Activity – Scan the records below, and wherever a line has the word "requirements", pull it out.
Top of Data to examine
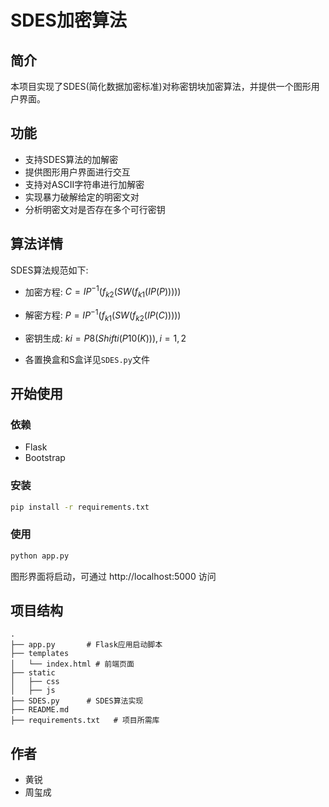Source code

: # SDES加密算法

## 简介

本项目实现了SDES(简化数据加密标准)对称密钥块加密算法，并提供一个图形用户界面。

## 功能

- 支持SDES算法的加解密
- 提供图形用户界面进行交互
- 支持对ASCII字符串进行加解密
- 实现暴力破解给定的明密文对
- 分析明密文对是否存在多个可行密钥

## 算法详情

SDES算法规范如下:

- 加密方程: $C = IP^{-1}(f_{k2}(SW(f_{k1}(IP(P)))))$

- 解密方程: $P = IP^{-1}(f_{k1}(SW(f_{k2}(IP(C)))))$

- 密钥生成: $ki = P8(Shifti(P10(K))), i=1,2$

- 各置换盒和S盒详见`SDES.py`文件

## 开始使用

### 依赖

- Flask
- Bootstrap

### 安装

```bash
pip install -r requirements.txt
```

### 使用

``` bash
python app.py
```

图形界面将启动，可通过 http://localhost:5000 访问

## 项目结构

    .
    ├── app.py       # Flask应用启动脚本
    ├── templates   
    │   └── index.html # 前端页面
    ├── static
    │   ├── css   
    │   ├── js
    ├── SDES.py      # SDES算法实现
    ├── README.md    
    ├── requirements.txt   # 项目所需库

## 作者

- 黄锐
- 周玺成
Bottom of Data to examine
Written answer –
pip install -r requirements.txt
    ├── requirements.txt   # 项目所需库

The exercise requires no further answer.